> **PROBLEM REQUIREMENTS**:
The lines to output run from the first line of the entries below through the line containing "Implemented based on"; copy them exactly and leave out pictures.

> **MATERIAL SHOWN**:
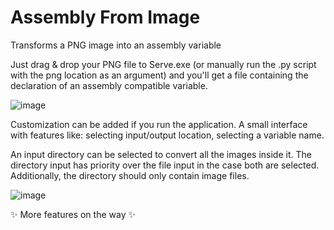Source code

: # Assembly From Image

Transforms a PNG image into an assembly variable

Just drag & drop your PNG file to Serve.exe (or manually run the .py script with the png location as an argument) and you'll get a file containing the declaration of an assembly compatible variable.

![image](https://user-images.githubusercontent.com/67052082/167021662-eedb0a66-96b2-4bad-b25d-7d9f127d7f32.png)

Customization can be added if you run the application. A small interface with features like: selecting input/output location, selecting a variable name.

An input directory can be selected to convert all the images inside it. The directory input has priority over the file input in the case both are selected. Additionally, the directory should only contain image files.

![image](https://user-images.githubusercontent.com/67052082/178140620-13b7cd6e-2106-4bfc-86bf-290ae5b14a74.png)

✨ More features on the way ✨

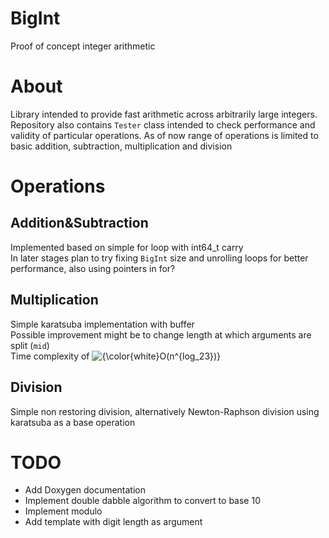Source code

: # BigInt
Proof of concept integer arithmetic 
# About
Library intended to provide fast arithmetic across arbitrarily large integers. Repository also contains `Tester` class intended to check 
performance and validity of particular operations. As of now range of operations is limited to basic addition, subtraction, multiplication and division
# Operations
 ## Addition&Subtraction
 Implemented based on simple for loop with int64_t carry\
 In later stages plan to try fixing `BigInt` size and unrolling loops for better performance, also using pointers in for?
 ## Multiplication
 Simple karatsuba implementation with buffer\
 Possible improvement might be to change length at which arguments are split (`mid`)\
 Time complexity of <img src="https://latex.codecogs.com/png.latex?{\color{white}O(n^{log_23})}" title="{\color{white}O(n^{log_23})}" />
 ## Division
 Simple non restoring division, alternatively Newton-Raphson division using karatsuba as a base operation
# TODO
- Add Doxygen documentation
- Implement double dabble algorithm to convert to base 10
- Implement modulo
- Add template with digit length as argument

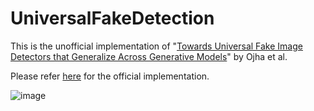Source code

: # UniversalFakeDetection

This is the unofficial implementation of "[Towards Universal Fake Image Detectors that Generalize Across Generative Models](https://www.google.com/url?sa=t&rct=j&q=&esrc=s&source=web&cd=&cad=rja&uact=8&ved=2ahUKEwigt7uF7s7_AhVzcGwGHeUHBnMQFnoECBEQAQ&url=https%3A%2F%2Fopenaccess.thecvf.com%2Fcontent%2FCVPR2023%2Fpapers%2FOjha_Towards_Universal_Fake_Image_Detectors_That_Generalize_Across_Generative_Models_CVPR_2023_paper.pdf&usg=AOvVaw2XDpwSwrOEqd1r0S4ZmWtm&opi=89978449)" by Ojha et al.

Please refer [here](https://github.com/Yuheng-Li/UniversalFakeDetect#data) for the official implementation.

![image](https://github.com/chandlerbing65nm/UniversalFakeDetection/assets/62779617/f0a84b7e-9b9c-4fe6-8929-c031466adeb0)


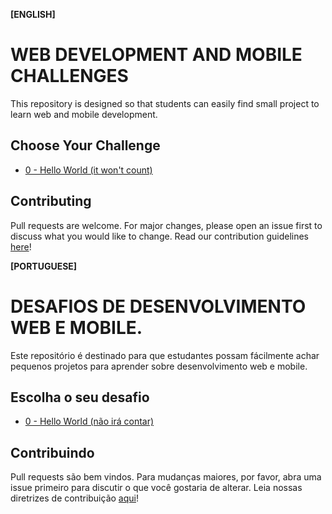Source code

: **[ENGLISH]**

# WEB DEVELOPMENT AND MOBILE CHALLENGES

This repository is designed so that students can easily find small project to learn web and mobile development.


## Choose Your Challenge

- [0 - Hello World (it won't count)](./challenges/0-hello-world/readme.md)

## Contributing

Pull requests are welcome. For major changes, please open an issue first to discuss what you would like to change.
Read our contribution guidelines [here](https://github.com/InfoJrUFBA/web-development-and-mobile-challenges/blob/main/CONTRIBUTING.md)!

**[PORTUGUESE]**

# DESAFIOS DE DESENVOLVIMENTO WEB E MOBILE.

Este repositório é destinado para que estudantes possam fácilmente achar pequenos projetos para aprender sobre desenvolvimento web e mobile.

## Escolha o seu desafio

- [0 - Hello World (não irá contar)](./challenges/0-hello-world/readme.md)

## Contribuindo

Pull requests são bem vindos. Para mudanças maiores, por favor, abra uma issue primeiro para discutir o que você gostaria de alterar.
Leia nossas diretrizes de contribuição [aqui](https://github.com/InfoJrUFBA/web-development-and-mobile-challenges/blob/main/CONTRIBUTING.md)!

> **REPLY TO THE TASK**:
Source code

: # Assembly From Image

Transforms a PNG image into an assembly variable

Just drag & drop your PNG file to Serve.exe (or manually run the .py script with the png location as an argument) and you'll get a file containing the declaration of an assembly compatible variable.

![image](https://user-images.githubusercontent.com/67052082/167021662-eedb0a66-96b2-4bad-b25d-7d9f127d7f32.png)

Customization can be added if you run the application. A small interface with features like: selecting input/output location, selecting a variable name.

An input directory can be selected to convert all the images inside it. The directory input has priority over the file input in the case both are selected. Additionally, the directory should only contain image files.

![image](https://user-images.githubusercontent.com/67052082/178140620-13b7cd6e-2106-4bfc-86bf-290ae5b14a74.png)

✨ More features on the way ✨

Source code

: # BigInt
Proof of concept integer arithmetic 
# About
Library intended to provide fast arithmetic across arbitrarily large integers. Repository also contains `Tester` class intended to check 
performance and validity of particular operations. As of now range of operations is limited to basic addition, subtraction, multiplication and division
# Operations
 ## Addition&Subtraction
 Implemented based on simple for loop with int64_t carry\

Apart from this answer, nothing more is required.